# Used Jet JJ-6CS jointer, seems to be a bargain



## tomd

Looks like you made a realy good deal on a good machine.


----------



## fisherdoug09

Thats a good find. I am checking Craigs list daily for a jointer and a Jet drum sander. Not much luck though. They seem to go right away. Doug


----------



## dbhost

Jointers, except 4" models, and the old Craftsman models seem to get snapped up really fast around here. You managed to get a good deal on a decent older machine… Hard to tell from your pics though, kind of dark in there…. Looks like it just needs some cleaning, sharpening, and maybe a little bit of paint…


----------



## TJU

I'm going to put my jj-6csx on craigs list today. It is only 6 years old and runs great. Extra set of knives and a mobile base. How much should I ask? $300?? Grand Rapids MI.
I hope you like your jointer, mine has been great. I'm only selling it because I upgraded to an 8" jointer.
Tim


----------



## ic3ss

TJU,

Depending on condition and age, I've been seeing them on Craigslist for mostly between $300 - $450. The newer white ones are at the upper end of this scale, and I've seen one that was asking $650 but he said it was new still in the box. New, they price at $750, so if it's in good shape and only six years old, I"d ask between $400 - $450 and go from there.

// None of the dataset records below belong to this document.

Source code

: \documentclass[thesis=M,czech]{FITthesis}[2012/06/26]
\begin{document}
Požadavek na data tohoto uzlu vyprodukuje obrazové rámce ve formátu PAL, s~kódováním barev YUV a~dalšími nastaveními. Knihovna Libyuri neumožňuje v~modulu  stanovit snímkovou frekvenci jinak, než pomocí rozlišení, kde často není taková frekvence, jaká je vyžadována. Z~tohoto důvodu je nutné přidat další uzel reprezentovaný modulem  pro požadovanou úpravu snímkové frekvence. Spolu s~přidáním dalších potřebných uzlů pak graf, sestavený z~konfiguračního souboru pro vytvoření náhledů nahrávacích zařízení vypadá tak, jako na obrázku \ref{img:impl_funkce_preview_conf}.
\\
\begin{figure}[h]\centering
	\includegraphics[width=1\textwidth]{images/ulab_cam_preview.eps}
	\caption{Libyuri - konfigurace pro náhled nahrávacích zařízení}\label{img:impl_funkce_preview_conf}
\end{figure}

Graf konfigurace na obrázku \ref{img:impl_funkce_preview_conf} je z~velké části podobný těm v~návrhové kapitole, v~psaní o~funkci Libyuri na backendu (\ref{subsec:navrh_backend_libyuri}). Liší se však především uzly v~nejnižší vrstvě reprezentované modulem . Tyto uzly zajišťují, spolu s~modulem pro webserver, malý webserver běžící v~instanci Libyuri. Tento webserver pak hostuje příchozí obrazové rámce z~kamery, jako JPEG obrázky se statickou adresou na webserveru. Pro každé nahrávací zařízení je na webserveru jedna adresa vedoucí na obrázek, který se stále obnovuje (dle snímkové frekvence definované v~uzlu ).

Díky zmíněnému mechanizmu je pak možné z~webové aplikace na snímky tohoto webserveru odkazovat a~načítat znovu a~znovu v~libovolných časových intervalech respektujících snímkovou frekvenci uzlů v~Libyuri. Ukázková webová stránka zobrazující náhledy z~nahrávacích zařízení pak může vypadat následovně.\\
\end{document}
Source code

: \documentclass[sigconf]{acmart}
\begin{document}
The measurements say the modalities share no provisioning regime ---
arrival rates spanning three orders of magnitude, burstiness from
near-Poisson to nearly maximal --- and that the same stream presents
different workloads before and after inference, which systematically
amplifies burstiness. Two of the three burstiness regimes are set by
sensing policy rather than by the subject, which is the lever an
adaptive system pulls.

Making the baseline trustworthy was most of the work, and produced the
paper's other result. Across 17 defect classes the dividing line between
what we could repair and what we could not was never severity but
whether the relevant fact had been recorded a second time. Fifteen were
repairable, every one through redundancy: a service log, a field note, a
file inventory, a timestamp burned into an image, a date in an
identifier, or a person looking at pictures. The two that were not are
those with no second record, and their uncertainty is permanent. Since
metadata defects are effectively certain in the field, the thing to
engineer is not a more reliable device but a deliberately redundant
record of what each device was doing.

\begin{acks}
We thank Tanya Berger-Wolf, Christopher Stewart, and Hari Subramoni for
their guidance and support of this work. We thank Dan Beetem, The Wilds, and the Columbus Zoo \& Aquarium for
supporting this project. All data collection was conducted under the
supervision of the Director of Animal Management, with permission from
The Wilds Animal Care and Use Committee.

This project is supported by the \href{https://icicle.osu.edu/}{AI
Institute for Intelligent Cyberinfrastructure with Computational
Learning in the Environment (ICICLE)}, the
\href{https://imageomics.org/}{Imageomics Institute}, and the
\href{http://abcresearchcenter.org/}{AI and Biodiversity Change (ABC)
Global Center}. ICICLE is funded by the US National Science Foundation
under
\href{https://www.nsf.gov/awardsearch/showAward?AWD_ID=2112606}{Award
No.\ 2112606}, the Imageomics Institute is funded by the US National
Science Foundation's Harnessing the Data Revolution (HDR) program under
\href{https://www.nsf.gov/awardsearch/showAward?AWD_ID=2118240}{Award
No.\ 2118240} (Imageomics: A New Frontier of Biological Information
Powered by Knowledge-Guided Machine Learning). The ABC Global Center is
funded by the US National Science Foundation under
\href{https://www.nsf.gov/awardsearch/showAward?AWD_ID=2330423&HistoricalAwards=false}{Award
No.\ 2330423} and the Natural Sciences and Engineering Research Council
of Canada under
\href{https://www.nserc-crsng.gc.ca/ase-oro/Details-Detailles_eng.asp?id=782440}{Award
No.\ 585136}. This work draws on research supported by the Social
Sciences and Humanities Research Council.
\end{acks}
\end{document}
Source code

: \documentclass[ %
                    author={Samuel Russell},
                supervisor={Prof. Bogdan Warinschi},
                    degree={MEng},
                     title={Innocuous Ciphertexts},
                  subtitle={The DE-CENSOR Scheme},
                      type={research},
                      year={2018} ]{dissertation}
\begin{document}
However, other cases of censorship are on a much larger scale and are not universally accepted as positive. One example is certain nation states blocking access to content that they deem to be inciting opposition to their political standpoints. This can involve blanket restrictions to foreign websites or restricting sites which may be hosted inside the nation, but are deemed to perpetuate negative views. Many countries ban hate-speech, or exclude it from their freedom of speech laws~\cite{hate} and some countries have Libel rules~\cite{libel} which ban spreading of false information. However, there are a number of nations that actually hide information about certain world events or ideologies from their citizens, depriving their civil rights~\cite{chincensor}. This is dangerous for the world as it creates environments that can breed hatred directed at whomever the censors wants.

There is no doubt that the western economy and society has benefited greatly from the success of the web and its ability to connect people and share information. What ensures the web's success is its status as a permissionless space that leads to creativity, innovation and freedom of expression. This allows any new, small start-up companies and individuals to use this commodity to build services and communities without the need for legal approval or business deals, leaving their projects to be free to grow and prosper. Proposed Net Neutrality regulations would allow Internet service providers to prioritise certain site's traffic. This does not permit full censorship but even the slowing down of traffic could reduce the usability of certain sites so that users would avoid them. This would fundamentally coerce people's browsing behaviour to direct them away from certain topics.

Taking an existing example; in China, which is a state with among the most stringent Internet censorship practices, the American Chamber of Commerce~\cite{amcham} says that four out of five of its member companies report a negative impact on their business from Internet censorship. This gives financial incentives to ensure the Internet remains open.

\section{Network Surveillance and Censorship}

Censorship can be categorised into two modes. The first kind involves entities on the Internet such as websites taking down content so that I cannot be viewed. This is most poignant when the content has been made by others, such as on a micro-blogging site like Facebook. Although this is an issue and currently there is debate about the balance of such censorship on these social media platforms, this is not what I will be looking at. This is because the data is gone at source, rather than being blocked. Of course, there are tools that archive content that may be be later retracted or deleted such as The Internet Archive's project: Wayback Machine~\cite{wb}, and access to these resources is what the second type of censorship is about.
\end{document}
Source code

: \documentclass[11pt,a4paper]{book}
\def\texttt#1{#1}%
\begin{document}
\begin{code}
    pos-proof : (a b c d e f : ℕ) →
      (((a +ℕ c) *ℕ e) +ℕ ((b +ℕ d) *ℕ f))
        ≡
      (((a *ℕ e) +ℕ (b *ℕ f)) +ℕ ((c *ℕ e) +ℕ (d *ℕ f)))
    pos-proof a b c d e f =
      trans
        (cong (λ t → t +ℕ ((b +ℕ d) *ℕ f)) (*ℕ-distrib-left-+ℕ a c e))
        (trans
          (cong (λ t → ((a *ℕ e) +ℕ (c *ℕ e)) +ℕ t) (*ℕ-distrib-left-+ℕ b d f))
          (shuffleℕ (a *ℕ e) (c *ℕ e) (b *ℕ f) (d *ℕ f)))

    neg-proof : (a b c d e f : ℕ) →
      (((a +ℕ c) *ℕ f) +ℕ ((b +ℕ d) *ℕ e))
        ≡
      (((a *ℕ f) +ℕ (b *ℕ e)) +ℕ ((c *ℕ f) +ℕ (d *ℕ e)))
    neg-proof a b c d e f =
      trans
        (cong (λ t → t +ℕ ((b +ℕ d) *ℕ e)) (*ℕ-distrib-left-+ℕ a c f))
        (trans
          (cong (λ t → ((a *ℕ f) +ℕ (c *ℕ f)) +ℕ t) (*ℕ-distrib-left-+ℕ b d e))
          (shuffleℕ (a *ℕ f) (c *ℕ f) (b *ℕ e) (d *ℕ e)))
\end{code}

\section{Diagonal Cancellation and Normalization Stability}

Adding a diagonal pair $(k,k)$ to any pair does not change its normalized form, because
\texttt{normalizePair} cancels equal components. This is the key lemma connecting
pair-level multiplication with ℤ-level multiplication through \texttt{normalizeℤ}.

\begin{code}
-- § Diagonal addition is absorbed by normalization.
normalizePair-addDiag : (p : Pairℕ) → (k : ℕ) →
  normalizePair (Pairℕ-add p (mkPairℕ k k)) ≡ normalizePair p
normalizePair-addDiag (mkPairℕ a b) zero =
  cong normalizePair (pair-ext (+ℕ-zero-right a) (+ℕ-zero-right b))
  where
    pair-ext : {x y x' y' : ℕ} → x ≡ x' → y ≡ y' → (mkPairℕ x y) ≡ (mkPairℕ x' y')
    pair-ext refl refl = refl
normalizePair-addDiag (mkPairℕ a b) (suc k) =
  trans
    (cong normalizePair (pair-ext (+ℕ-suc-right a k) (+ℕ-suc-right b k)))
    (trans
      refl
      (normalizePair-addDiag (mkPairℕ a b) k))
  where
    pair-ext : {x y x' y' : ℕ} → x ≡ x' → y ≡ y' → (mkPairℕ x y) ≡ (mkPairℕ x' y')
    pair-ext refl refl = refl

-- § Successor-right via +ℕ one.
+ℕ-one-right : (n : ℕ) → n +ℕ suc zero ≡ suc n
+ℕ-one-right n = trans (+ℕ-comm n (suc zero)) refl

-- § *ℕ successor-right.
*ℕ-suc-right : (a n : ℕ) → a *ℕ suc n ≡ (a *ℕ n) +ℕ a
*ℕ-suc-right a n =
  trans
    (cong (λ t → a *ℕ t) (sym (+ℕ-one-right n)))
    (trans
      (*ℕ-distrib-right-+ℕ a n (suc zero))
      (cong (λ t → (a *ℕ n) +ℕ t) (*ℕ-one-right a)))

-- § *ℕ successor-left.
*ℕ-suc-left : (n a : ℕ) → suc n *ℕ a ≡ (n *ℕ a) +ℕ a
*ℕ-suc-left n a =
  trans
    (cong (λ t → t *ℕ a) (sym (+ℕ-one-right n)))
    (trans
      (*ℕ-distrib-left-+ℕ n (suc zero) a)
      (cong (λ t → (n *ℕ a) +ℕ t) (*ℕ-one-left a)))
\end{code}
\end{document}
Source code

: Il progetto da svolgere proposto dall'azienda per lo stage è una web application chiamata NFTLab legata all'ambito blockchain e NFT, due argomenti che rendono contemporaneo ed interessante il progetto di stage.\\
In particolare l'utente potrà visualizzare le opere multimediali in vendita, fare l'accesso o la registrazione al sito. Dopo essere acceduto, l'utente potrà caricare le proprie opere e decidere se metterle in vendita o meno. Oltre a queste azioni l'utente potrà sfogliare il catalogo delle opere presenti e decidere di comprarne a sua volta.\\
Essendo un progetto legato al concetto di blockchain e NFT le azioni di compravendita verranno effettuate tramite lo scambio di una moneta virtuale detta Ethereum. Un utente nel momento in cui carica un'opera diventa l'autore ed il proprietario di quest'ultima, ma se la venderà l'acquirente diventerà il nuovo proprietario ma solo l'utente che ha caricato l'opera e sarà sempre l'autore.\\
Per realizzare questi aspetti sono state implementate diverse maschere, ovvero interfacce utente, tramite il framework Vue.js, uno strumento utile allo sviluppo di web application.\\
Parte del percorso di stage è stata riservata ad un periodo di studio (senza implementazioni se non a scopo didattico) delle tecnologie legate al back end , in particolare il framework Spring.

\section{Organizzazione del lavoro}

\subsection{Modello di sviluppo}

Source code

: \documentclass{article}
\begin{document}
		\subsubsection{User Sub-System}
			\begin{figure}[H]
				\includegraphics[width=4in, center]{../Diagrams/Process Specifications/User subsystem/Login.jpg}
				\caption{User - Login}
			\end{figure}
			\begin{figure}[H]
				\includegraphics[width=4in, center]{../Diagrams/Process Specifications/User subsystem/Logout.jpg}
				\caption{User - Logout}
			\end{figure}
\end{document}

These prices are what I'm seeing in Oregon. You're local market may be different.

wayne


----------



## Ken90712

Nice score! Congrats to you!


----------



## jeff91

This is too funny, I'm going to look at this Jointer tonight from a guy re-selling it on Craig's list.

Serial numbers match !


----------



## jeff91

This Jointer gets around, I'm in Michigan.


----------



## jeff91

I just joined Lumberjocks today.


----------



## TeeQue

Just bought this same Jointer from a widow it is in great shape and the only flaw I found is that the springs are missing from the blade mounts. Will have to order some now along with some new knives. Only paid $175 and drove to Hickory NC from Columbia SC. Nice ride and was able to swing into Klingsport Woodworker Supply too. Way to much fun that day.


----------



## splintergroup

I bought the same thing (new) maybe 10 years ago (White paint) for $400. It's a fine machine when everything is dialed in.

FWW magazine had a simple jig that allowed the blades to be sharpened with a back bevel while installed. This is now the only method I use since aside from wicked sharp blades, they are all exactly the same height and parallel to the indeed table.

There also is a LJ posting with a similar jig.


----------